A Progressive Realignment?

Here's Bertha Lewis, ACORN's chief community organizer, thanking a number of radical left contingents for their help in defending against "scurrilous right-wing attacks and smears":


Recall that ACORN is the radical people's organization that deploys "in your face" methods of intimidation to shake-down banking institutions and force lenders to offer mortgages to unqualified minority borrowers. As Stanley Kurtz writes:

... intimidation tactics, public charges of racism and threats to use CRA to block business expansion have enabled ACORN to extract hundreds of millions of dollars in loans and contributions from America's financial institutions.
Ms. Lewis thanks two of the top "progressive" blogs in the leftosphere, Firedoglake and Open Left. In fact, David Sirota, at the latter, picking up on the current "Obama landslide" predictions, suggests that election day will bring about a "progressive mandate":

In the final weeks of this campaign, John McCain has been telling America that this is a contest between his own neo-Reaganism and Barack Obama's supposed socialism. And the result is McCain not only losing ground in traditional blue states, but also in traditional red states like Colorado.

Obama, of course, is no socialist - far from it (and I've worked for Congress's only self-described socialist, so I have some firsthand idea of what a socialist is and isn't). And his aides, like
Cass Sunstein in today's New Republic, are defensively making that point all over the place. But, as I told Larry King, that doesn't really matter in the shaping of a mandate - what matters is the choice the voters are being told they are making when they walk into the voting booth. And the one thing Republicans have done well in this campaign is portray this election as contest between two differing governing philosophies....

In that success, of course, the Right has set up a McCain defeat not merely as a loss for one candidate in one election, but a larger rejection of conservatism itself. As The Atlantic's Marc Ambinder wrote:

"It might be dangerous for the Republican Party to elevate the stakes for this election to a death match between competing ideologies. If Barack Obama's victory is as decisive as it is shaping up to be, the Democrats can justifiably claim that conservatism itself has been rejected as a political and governing philosophy....
Put another way, progressives may have very substantive concerns with some of Obama's positions on issues ... but because the GOP has framed the election on such extreme ideological grounds, the mandate that would come out of an Obama win would be way more progressive than Obama's own policy platform. It would be as progressive on many issues as the public already is (despite whether people call themselves "liberal" or "conservative").
Sirota mentions that he previously worked for Representative Bernie Sanders, a socialist, and suggests that the experience gives him first-hand insight into "what a socialist is and isn't."

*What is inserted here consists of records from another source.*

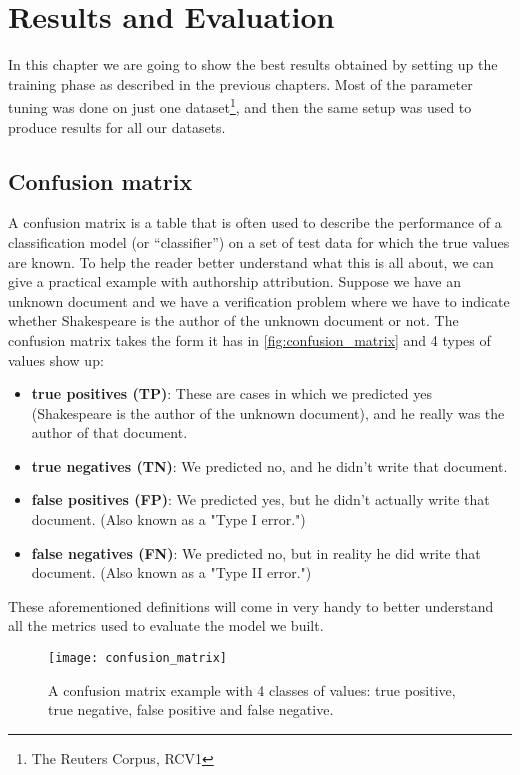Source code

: \chapter{Results and Evaluation}
In this chapter we are going to show the best results obtained by setting up the training phase as described in the previous chapters. Most of the parameter tuning was done on just one dataset\footnote{The Reuters Corpus, RCV1}, and then the same setup was used to produce results for all our datasets.

\section{Confusion matrix}
A confusion matrix is a table that is often used to describe the performance of a classification model (or \enquote{classifier}) on a set of test data for which the true values are known.
To help the reader better understand what this is all about, we can give a practical example with authorship attribution. Suppose we have an unknown document and we have a verification problem where we have to indicate whether Shakespeare is the author of the unknown document or not.
The confusion matrix takes the form it has in \autoref{fig:confusion_matrix} and 4 types of values show up:

\begin{itemize}
	\item \textbf{true positives (TP)}: These are cases in which we predicted yes (Shakespeare is the author of the unknown document), and he really was the author of that document.
	\item \textbf{true negatives (TN)}: We predicted no, and he didn't write that document.
	\item \textbf{false positives (FP)}: We predicted yes, but he didn't actually write that document. (Also known as a "Type I error.")
	\item \textbf{false negatives (FN)}: We predicted no, but in reality he did write that document. (Also known as a "Type II error.")
\end{itemize}

These aforementioned definitions will come in very handy to better understand all the metrics used to evaluate the model we built.

\begin{figure}[ht]
	\centering
	\texttt{[image: confusion\_matrix]}
	\caption[Confusion matrix example]{A confusion matrix example with 4 classes of values: true positive, true negative, false positive and false negative.}
	\label{fig:confusion_matrix}
\end{figure}

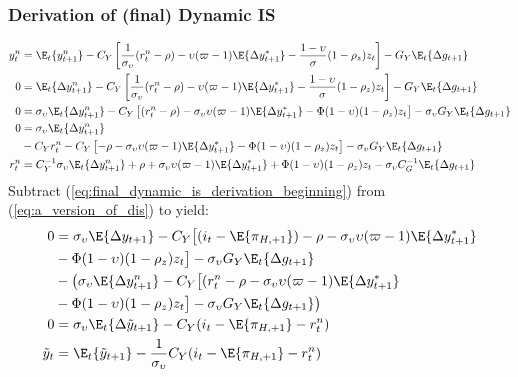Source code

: \subsubsection*{Derivation of (final) Dynamic IS}
\begin{align}\label{eq:final_dynamic_is_derivation_beginning}
    y^n_t  &= \E_t \{y^n_{t+1}\} - C_Y\left[\frac{1}{\sigma_\upsilon}(r^n_t - \rho) - \upsilon (\varpi - 1)\E \{\Delta y_{t+1}^* \}  - \frac{1-\upsilon}{\sigma} (1-\rho_z)z_t\right] - G_Y \E_t \{ \Delta g_{t+1} \}\\
    0  &= \E_t \{\Delta y^n_{t+1}\} - C_Y\left[\frac{1}{\sigma_\upsilon}(r^n_t - \rho) - \upsilon (\varpi - 1)\E \{\Delta y_{t+1}^* \}  - \frac{1-\upsilon}{\sigma} (1-\rho_z)z_t\right] - G_Y \E_t \{ \Delta g_{t+1} \}\\
    0  &= \sigma_\upsilon \E_t \{\Delta y^n_{t+1}\} - C_Y\left[(r^n_t - \rho) - \sigma_\upsilon \upsilon (\varpi - 1)\E \{\Delta y_{t+1}^* \}  - \Phi (1-\upsilon)(1-\rho_z)z_t\right] - \sigma_\upsilon G_Y \E_t \{ \Delta g_{t+1} \}\\
    0  &= \sigma_\upsilon \E_t \{\Delta y^n_{t+1}\} \nonumber \\ 
        &- C_Y r^n_t - C_Y\left[-\rho - \sigma_\upsilon \upsilon (\varpi - 1)\E \{\Delta y_{t+1}^* \}  - \Phi (1-\upsilon)(1-\rho_z)z_t\right] - \sigma_\upsilon G_Y \E_t \{ \Delta g_{t+1} \}\\
    r^n_t  &= C_Y^{-1}\sigma_\upsilon \E_t \{\Delta y^n_{t+1}\} + \rho + \sigma_\upsilon \upsilon (\varpi - 1)\E \{\Delta y_{t+1}^* \}  + \Phi (1-\upsilon)(1-\rho_z)z_t - \sigma_\upsilon C_G^{-1}\E_t \{ \Delta g_{t+1} \} \label{eq:appendix_natural_rate_of_interest_dynamic_is}
\end{align}
Subtract (\ref{eq:final_dynamic_is_derivation_beginning}) from (\ref{eq:a_version_of_dis}) to yield:
\begin{align}
    0 &= \sigma_\upsilon \E \{\Delta y_{t+1} \} - C_Y\big[(i_t - \E \{ \pi_{H,+1}\}) - \rho - \sigma_\upsilon \upsilon (\varpi - 1)\E \{\Delta y_{t+1}^* \} \nonumber \\ 
    &- \Phi(1-\upsilon) (1-\rho_z)z_t \big] - \sigma_\upsilon G_Y \E_t \{ \Delta g_{t+1} \} \nonumber \\
    &- \big(\sigma_\upsilon \E \{\Delta y_{t+1}^n \} - C_Y\big[(r^n_t - \rho - \sigma_\upsilon \upsilon (\varpi - 1)\E \{\Delta y_{t+1}^* \} \nonumber \\ 
    &- \Phi(1-\upsilon) (1-\rho_z)z_t \big] - \sigma_\upsilon G_Y \E_t \{ \Delta g_{t+1} \} \big) \\
    0 &= \sigma_\upsilon \E_t \{\Delta \tilde{y}_{t+1} \} - C_Y(i_t - \E \{ \pi_{H,+1}\} - r^n_t)\\
    \tilde{y}_t &= \E_t\{\tilde{y}_{t+1}\} - \frac{1}{\sigma_\upsilon}C_Y(i_t - \E \{ \pi_{H,+1}\} - r^n_t) \label{eq:final_dynamic_is_derivation_end}
\end{align}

That's good to hear, because
National Journal's 2007 ideological ranking of Senate voting patterns revealed Barack Obama as the most liberal member of the chamber, even further to the left than Sanders, who was elected to the Senate in 2006. Democracy Now wrote a big congratulatory on the election, "Vermont’s Bernie Sanders Becomes First Socialist Elected to U.S. Senate."

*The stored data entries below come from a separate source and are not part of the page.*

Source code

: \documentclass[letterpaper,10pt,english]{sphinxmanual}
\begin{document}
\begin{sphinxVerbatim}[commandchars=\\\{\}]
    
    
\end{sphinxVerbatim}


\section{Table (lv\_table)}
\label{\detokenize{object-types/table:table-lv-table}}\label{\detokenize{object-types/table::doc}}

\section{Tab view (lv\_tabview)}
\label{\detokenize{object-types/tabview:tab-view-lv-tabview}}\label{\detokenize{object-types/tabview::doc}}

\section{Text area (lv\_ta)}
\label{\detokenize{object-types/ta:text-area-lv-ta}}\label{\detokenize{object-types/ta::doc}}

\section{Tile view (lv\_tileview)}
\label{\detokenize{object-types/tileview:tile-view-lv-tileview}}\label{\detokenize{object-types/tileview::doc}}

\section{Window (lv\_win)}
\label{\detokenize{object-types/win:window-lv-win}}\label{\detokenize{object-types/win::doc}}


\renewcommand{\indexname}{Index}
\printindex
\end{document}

There's some controversy on the left as to
the methodological validity of National Journal's rankings, but considering other objective measurements, Obama ranks right up there with Sanders in ideological orientation.

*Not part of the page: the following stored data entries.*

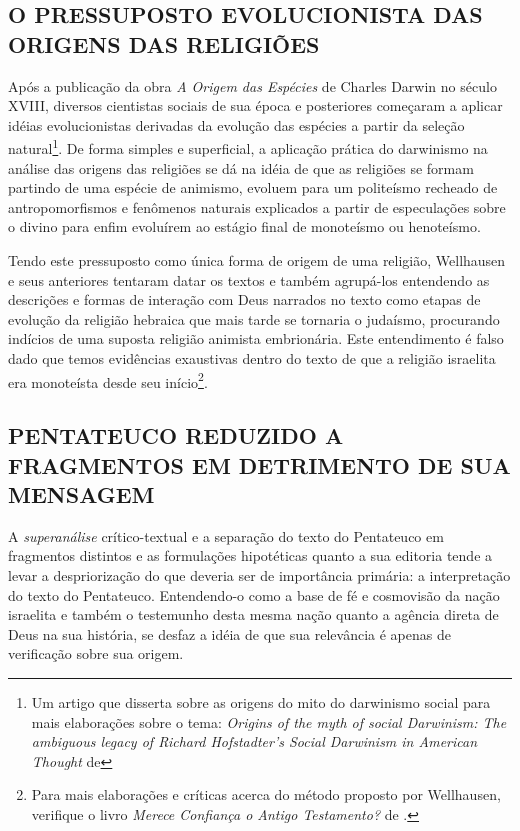 \documentclass[
    article,            %
	12pt,				%
	oneside,			%
	a4paper,			%
	english,			%
	french,				%
	spanish,			%
	brazil				%
	]{abntex2}
\begin{document}
\subsection{O PRESSUPOSTO EVOLUCIONISTA DAS ORIGENS DAS RELIGIÕES}
Após a publicação da obra \emph{A Origem das Espécies} de Charles Darwin no século XVIII, diversos cientistas sociais de sua época e posteriores começaram a aplicar idéias evolucionistas derivadas da evolução das espécies a partir da seleção natural\footnote{Um artigo que disserta sobre as origens do mito do darwinismo social para mais elaborações sobre o tema: \emph{Origins of the myth of social Darwinism: The ambiguous legacy of Richard Hofstadter's Social Darwinism in American Thought} de }. De forma simples e superficial, a aplicação prática do darwinismo na análise das origens das religiões se dá na idéia de que as religiões se formam partindo de uma espécie de animismo, evoluem para um politeísmo recheado de antropomorfismos e fenômenos naturais explicados a partir de especulações sobre o divino para enfim evoluírem ao estágio final de monoteísmo ou henoteísmo.

Tendo este pressuposto como única forma de origem de uma religião, Wellhausen e seus anteriores tentaram datar os textos e também agrupá-los entendendo as descrições e formas de interação com Deus narrados no texto como etapas de evolução da religião hebraica que mais tarde se tornaria o judaísmo, procurando indícios de uma suposta religião animista embrionária. Este entendimento é falso dado que temos evidências exaustivas dentro do texto de que a religião israelita era monoteísta desde seu início\footnote{Para mais elaborações e críticas acerca do método proposto por Wellhausen, verifique o livro \emph{Merece Confiança o Antigo Testamento?} de .}.

\subsection{PENTATEUCO REDUZIDO A FRAGMENTOS EM DETRIMENTO DE SUA MENSAGEM}
A \emph{superanálise} crítico-textual e a separação do texto do Pentateuco em fragmentos distintos e as formulações hipotéticas quanto a sua editoria tende a levar a despriorização do que deveria ser de importância primária: a interpretação do texto do Pentateuco. Entendendo-o como a base de fé e cosmovisão da nação israelita e também o testemunho desta mesma nação quanto a agência direta de Deus na sua história, se desfaz a idéia de que sua relevância é apenas de verificação sobre sua origem.
\end{document}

Sirota also cites a report from the
Campaign for America's Future suggesting that the U.S. has shifted to a progressive electoral majority:
An exhaustive review released today of decades of public opinion research by the Campaign for America’s Future and Media Matters for America, using the most reputable, nonpartisan sources, leads to a simple conclusion: America is more progressive than people think—or, more precisely, than the conventional wisdom would lead them to believe. From the economy to social issues, terrorism to trade, Americans want politicians who recognize that we’re all in it together.
I've addressed the question of a possible Democratic electoral realignment in a previous post. The problem with realignment theory is that it's essentially "retrodictive," and thus we really won't know if there's been a fundamental shift in party coalitions and ideological alignments for a few more presidential elections.

That said, the country remains
a center-right polity, and if the Democrats govern under the assumption that they really have won a progressive (radical socialist) mandate, we'll see a backlash in the electorate faster than you can say "Jimmy Carter."